The prominent criticisms of the NHS revolve around the wait times an individual might face when seeking care, though the NHS is tackling this from both a monetary and strategic angle. For example, the NHS has set a goal that 90% of patients in emergency departments be seen within at least 4 hours of arrival. For emergency care in general, though, UK hospitals have a culture of treat first and pay later. When I asked Handa about how a non-resident would be treated within the NHS system, he said, “If you turned up to the emergency department here the chances are that you will never get a bill.”

The disadvantages of longer wait times, however, certainly do not outweigh the benefits. As Handa said, “it may be that you don’t have the same convenience of ‘I want to have [my appointment] tomorrow because I’m off work.’ You have to fit around it so that’s the downside, but the huge positive is that sheer worry that so many working families have about whether they can afford to have healthcare for their families just goes away.”

When I asked Handa about the NHS’s preparation for COVID-19, he said, “because we have universal healthcare, it is very likely that people will turn up and have the test and isolate themselves, whereas I can see if you’re worried that you might be carrying or having symptoms, and that if you’re going to get a bill for $1,000 or whatever, you may not turn up.”

Recently, the Trump administration has claimed to work with private insurance companies towards policies that reflect a universal health coverage system, such as waiving fees for COVID-19 treatment.

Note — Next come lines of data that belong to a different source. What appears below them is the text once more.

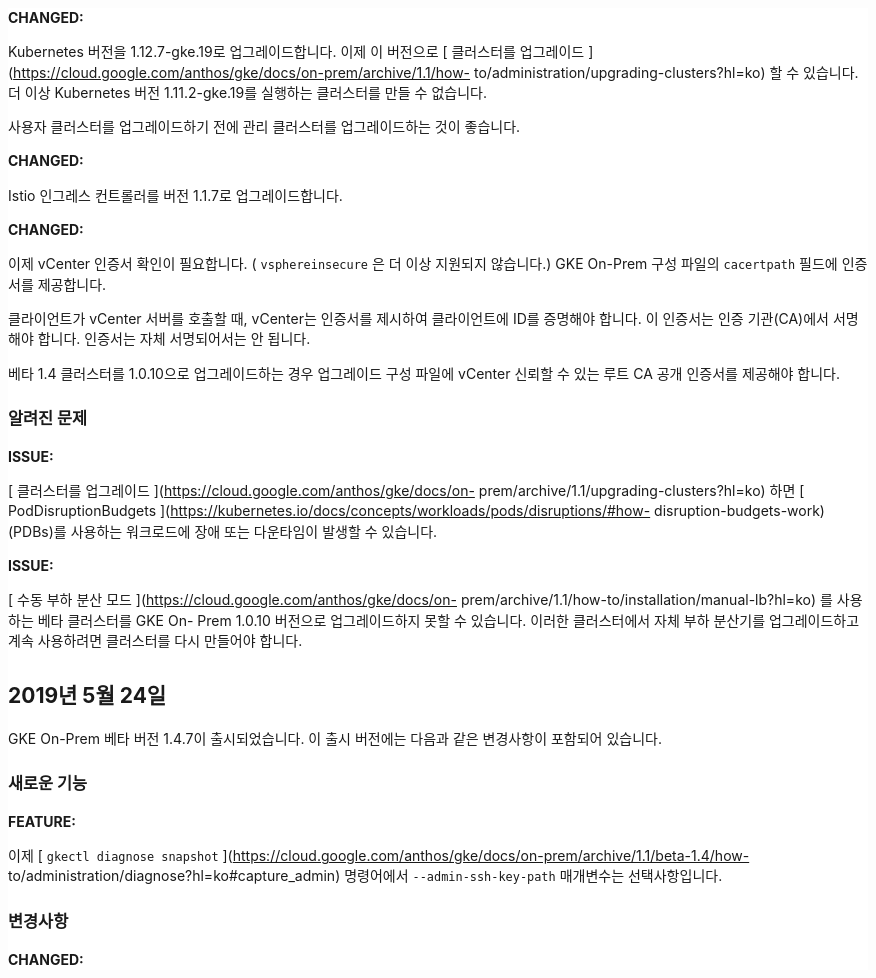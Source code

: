 **CHANGED:**

Kubernetes 버전을 1.12.7-gke.19로 업그레이드합니다. 이제 이 버전으로 [ 클러스터를 업그레이드
](https://cloud.google.com/anthos/gke/docs/on-prem/archive/1.1/how-
to/administration/upgrading-clusters?hl=ko) 할 수 있습니다. 더 이상 Kubernetes 버전
1.11.2-gke.19를 실행하는 클러스터를 만들 수 없습니다.

사용자 클러스터를 업그레이드하기 전에 관리 클러스터를 업그레이드하는 것이 좋습니다.

**CHANGED:**

Istio 인그레스 컨트롤러를 버전 1.1.7로 업그레이드합니다.

**CHANGED:**

이제 vCenter 인증서 확인이 필요합니다. ( ` vsphereinsecure ` 은 더 이상 지원되지 않습니다.) GKE On-Prem
구성 파일의 ` cacertpath ` 필드에 인증서를 제공합니다.

클라이언트가 vCenter 서버를 호출할 때, vCenter는 인증서를 제시하여 클라이언트에 ID를 증명해야 합니다. 이 인증서는 인증
기관(CA)에서 서명해야 합니다. 인증서는 자체 서명되어서는 안 됩니다.

베타 1.4 클러스터를 1.0.10으로 업그레이드하는 경우 업그레이드 구성 파일에 vCenter 신뢰할 수 있는 루트 CA 공개 인증서를
제공해야 합니다.

###  알려진 문제

**ISSUE:**

[ 클러스터를 업그레이드 ](https://cloud.google.com/anthos/gke/docs/on-
prem/archive/1.1/upgrading-clusters?hl=ko) 하면 [ PodDisruptionBudgets
](https://kubernetes.io/docs/concepts/workloads/pods/disruptions/#how-
disruption-budgets-work) (PDBs)를 사용하는 워크로드에 장애 또는 다운타임이 발생할 수 있습니다.

**ISSUE:**

[ 수동 부하 분산 모드 ](https://cloud.google.com/anthos/gke/docs/on-
prem/archive/1.1/how-to/installation/manual-lb?hl=ko) 를 사용하는 베타 클러스터를 GKE On-
Prem 1.0.10 버전으로 업그레이드하지 못할 수 있습니다. 이러한 클러스터에서 자체 부하 분산기를 업그레이드하고 계속 사용하려면
클러스터를 다시 만들어야 합니다.

##  2019년 5월 24일

GKE On-Prem 베타 버전 1.4.7이 출시되었습니다. 이 출시 버전에는 다음과 같은 변경사항이 포함되어 있습니다.

###  새로운 기능

**FEATURE:**

이제 [ ` gkectl diagnose snapshot `
](https://cloud.google.com/anthos/gke/docs/on-prem/archive/1.1/beta-1.4/how-
to/administration/diagnose?hl=ko#capture_admin) 명령어에서 ` --admin-ssh-key-path `
매개변수는 선택사항입니다.

###  변경사항

**CHANGED:**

It was later revealed, however, that these insurance companies only agreed to waive the fee for some policy holders for the COVID-19 testing, rather than the actual treatment for everyone. Still, the more progressive measures being adopted by the Trump administration point to the possibility of universal health coverage policies taking hold in the fabric of the American healthcare system, and the priorities of US citizens.

The path to enacting universal health coverage in the US, however, is twisted and foggy because our beliefs and actions can often differ in significant ways. Our belief might be that we want to pay more taxes because, when asked what is important to us, we will likely say good health, housing, food security, and other basic human needs. But when we take action, we often, especially in the US, vote for more autonomy and financial freedom. It seems to be a gamble: pay less taxes now at the risk that you might have to pay more in healthcare later. The reality, though, is that every one of us will come in contact with our healthcare systems at some point throughout our lives, and the COVID-19 pandemic might force that sooner than we would want. As Nye Bevan and the success of the NHS have shown, we can always provide more equitable access to healthcare, and we shouldn’t wait until a global pandemic to act.

As I head back across the pond prematurely and reflect on our current situation, I can’t help but feel a bit scared returning home. Many people have jokingly commented that I should, for my own safety, stay in the UK rather than return to the pitiful healthcare system in the US. It’s a funny thought at first, but as the reality of what we are facing settles in, the truth to that sentiment stands out. I am hopeful, though, that this pandemic will bring out the best in us and prompt us to truly vote according to our beliefs, and for the basic human care and respect that we all value.